**Raw data**
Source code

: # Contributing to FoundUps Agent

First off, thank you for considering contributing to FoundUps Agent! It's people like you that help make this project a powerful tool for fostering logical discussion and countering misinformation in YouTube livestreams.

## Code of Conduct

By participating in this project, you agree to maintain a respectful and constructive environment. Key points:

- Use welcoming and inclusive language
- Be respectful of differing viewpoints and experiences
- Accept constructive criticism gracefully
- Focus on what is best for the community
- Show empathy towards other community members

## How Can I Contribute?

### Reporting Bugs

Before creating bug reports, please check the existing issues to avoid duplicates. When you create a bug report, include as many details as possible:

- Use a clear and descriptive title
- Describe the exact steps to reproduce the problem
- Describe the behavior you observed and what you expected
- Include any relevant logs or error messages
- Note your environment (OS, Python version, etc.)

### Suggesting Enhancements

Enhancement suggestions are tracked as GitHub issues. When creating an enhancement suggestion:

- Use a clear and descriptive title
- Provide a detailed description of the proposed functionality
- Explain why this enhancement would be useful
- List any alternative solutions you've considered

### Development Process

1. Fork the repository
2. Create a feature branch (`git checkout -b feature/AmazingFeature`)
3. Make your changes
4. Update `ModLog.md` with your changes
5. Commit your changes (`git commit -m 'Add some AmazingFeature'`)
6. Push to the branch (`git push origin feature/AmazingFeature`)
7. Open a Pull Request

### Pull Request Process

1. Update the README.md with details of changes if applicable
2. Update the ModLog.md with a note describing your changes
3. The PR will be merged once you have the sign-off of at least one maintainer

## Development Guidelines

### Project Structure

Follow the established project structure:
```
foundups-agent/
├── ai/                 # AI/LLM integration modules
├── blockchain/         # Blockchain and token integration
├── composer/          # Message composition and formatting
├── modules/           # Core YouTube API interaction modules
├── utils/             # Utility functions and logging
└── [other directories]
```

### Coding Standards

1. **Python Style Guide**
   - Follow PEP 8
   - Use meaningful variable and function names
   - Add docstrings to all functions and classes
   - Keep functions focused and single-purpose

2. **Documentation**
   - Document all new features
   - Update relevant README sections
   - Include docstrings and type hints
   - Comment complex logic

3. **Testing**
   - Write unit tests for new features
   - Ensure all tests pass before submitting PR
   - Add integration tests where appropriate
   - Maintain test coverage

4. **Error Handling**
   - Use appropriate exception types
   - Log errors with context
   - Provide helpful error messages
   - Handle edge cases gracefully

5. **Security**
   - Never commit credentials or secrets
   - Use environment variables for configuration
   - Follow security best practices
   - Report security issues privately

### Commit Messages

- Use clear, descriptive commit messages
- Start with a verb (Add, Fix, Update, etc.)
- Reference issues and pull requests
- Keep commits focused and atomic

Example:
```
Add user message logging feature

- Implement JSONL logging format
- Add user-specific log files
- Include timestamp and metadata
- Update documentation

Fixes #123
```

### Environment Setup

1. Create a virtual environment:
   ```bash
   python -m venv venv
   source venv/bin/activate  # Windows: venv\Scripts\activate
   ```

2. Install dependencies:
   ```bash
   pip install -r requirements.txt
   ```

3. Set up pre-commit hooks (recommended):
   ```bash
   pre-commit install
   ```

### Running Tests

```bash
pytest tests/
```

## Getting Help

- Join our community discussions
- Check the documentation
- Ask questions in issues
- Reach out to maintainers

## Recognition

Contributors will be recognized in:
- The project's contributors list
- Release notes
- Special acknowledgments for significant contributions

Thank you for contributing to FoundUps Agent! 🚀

**Prompt**
Retype, exactly and in full, the listing from its first line to the one holding "3. The PR will", both included.

**Solution below**
Source code

: # Contributing to FoundUps Agent

First off, thank you for considering contributing to FoundUps Agent! It's people like you that help make this project a powerful tool for fostering logical discussion and countering misinformation in YouTube livestreams.

## Code of Conduct

By participating in this project, you agree to maintain a respectful and constructive environment. Key points:

- Use welcoming and inclusive language
- Be respectful of differing viewpoints and experiences
- Accept constructive criticism gracefully
- Focus on what is best for the community
- Show empathy towards other community members

## How Can I Contribute?

### Reporting Bugs

Before creating bug reports, please check the existing issues to avoid duplicates. When you create a bug report, include as many details as possible:

- Use a clear and descriptive title
- Describe the exact steps to reproduce the problem
- Describe the behavior you observed and what you expected
- Include any relevant logs or error messages
- Note your environment (OS, Python version, etc.)

### Suggesting Enhancements

Enhancement suggestions are tracked as GitHub issues. When creating an enhancement suggestion:

- Use a clear and descriptive title
- Provide a detailed description of the proposed functionality
- Explain why this enhancement would be useful
- List any alternative solutions you've considered

### Development Process

1. Fork the repository
2. Create a feature branch (`git checkout -b feature/AmazingFeature`)
3. Make your changes
4. Update `ModLog.md` with your changes
5. Commit your changes (`git commit -m 'Add some AmazingFeature'`)
6. Push to the branch (`git push origin feature/AmazingFeature`)
7. Open a Pull Request

### Pull Request Process

1. Update the README.md with details of changes if applicable
2. Update the ModLog.md with a note describing your changes
3. The PR will be merged once you have the sign-off of at least one maintainer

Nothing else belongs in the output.